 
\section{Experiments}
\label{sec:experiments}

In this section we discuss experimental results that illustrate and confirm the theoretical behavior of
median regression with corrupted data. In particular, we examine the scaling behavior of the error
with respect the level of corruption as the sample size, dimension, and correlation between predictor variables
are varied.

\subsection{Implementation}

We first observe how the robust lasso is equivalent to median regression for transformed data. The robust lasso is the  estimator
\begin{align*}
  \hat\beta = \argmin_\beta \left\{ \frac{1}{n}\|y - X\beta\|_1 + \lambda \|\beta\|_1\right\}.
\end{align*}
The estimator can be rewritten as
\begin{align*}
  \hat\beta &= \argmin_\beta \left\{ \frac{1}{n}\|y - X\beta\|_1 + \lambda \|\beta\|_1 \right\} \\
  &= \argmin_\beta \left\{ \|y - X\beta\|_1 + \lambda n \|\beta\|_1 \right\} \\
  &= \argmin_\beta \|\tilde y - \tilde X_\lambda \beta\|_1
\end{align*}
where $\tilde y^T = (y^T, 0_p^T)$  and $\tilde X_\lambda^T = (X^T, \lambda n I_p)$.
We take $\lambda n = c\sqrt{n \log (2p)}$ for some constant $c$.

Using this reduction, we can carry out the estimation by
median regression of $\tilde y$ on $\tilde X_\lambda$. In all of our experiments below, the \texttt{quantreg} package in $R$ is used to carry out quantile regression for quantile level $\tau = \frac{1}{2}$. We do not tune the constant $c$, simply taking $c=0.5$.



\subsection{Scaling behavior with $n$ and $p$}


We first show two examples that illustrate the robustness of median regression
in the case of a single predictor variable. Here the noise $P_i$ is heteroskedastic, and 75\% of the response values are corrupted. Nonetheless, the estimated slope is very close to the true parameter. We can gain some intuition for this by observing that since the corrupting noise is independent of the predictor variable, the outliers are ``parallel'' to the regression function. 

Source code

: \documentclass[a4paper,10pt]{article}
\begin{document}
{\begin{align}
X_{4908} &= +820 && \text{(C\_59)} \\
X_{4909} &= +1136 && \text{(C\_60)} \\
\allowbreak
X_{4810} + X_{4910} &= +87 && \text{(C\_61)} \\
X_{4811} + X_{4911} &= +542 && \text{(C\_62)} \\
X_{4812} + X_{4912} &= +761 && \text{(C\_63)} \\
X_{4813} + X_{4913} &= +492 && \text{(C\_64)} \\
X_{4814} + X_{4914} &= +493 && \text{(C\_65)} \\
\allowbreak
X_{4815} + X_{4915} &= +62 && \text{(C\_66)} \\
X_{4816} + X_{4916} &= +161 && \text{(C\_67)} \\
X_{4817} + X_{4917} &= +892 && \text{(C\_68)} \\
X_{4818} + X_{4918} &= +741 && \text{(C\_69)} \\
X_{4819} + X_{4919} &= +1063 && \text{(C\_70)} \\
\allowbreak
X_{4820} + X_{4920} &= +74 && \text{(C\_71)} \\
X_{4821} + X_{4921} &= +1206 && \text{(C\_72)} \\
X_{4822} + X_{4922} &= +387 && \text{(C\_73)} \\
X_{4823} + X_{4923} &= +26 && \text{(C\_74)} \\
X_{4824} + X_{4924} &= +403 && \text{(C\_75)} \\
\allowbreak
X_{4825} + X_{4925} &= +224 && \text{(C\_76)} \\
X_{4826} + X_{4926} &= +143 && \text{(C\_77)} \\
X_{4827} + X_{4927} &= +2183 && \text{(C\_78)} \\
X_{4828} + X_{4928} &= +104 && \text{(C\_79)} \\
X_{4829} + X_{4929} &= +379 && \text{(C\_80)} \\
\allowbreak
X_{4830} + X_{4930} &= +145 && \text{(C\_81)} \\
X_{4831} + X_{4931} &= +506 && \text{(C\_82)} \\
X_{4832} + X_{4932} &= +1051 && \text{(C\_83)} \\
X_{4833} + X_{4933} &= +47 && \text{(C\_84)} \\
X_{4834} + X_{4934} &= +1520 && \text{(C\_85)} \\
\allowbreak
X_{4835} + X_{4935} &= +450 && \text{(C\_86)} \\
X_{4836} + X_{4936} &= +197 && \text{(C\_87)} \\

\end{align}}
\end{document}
--------------------------------
▶ **Exercise**
Your reply should hold all the lines from the listing above in which "frac" appears.

▶ **Expected answer**
  \hat\beta = \argmin_\beta \left\{ \frac{1}{n}\|y - X\beta\|_1 + \lambda \|\beta\|_1\right\}.
  \hat\beta &= \argmin_\beta \left\{ \frac{1}{n}\|y - X\beta\|_1 + \lambda \|\beta\|_1 \right\} \\
median regression of $\tilde y$ on $\tilde X_\lambda$. In all of our experiments below, the \texttt{quantreg} package in $R$ is used to carry out quantile regression for quantile level $\tau = \frac{1}{2}$. We do not tune the constant $c$, simply taking $c=0.5$.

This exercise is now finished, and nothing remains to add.